▶ [Task description]: Search each line of the data for the word "json"; copy every line where it is found.

Stored data:
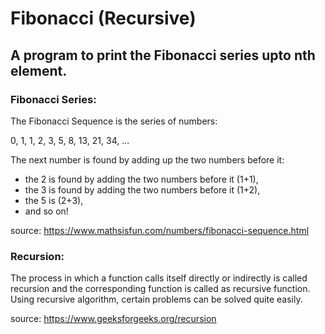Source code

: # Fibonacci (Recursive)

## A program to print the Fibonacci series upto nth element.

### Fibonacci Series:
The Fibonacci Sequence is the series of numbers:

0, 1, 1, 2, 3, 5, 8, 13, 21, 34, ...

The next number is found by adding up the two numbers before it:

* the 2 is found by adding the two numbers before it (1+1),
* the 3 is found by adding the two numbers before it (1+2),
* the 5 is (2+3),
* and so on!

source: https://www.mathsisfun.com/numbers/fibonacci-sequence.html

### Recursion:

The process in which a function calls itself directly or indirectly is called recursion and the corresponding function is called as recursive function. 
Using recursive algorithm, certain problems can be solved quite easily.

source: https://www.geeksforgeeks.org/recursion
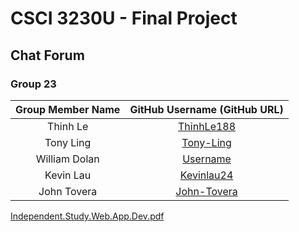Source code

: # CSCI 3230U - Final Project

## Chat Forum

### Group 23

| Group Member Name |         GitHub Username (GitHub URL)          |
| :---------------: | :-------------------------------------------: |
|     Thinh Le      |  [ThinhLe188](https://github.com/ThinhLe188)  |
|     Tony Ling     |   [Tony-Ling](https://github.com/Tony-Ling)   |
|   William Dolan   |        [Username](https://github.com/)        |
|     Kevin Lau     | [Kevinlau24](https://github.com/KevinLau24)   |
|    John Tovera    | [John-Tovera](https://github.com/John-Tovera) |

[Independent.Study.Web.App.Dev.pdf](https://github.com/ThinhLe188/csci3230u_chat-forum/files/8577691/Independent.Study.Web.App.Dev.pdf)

--

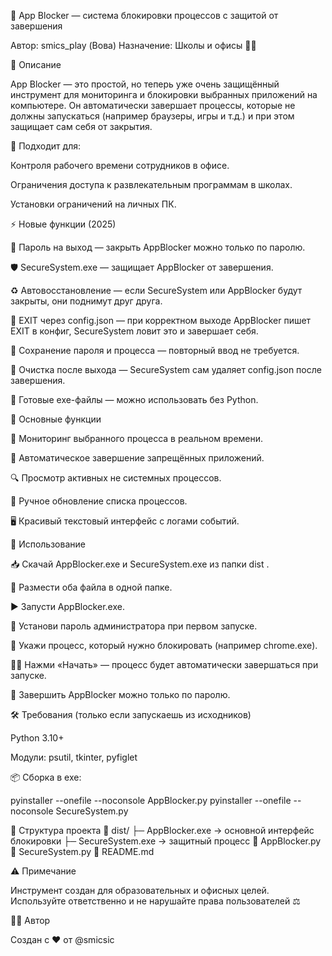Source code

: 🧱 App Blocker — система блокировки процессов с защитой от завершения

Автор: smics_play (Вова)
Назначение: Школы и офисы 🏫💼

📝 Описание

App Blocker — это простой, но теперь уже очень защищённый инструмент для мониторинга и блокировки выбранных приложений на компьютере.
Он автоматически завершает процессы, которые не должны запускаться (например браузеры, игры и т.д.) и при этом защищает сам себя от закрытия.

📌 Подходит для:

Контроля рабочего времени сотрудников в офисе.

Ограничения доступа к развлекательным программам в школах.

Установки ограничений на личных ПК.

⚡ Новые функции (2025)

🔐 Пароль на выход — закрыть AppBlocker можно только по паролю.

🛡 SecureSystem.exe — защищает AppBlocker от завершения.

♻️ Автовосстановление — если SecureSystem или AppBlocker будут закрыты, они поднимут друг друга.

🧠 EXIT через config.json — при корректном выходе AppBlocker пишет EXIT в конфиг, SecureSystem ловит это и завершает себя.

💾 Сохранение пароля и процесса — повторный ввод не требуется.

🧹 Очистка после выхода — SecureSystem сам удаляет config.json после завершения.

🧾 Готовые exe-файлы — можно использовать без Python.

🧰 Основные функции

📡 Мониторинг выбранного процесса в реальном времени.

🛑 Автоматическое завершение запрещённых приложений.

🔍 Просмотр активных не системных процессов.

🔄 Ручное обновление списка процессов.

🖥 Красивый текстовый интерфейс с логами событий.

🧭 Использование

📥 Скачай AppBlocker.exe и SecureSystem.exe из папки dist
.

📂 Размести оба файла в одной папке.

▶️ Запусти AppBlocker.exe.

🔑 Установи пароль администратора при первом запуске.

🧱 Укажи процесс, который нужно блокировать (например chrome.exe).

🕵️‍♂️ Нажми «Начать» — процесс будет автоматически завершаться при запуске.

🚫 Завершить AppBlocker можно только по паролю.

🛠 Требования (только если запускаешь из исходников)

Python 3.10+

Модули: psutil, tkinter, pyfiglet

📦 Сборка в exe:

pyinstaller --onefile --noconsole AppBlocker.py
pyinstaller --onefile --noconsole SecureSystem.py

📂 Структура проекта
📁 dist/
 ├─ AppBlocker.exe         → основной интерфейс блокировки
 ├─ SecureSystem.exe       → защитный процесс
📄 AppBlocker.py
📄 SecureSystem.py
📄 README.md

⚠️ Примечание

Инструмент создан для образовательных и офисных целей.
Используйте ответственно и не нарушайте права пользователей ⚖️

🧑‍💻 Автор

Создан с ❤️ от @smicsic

▶ [Answer to the exercise]:
🧠 EXIT через config.json — при корректном выходе AppBlocker пишет EXIT в конфиг, SecureSystem ловит это и завершает себя.
🧹 Очистка после выхода — SecureSystem сам удаляет config.json после завершения.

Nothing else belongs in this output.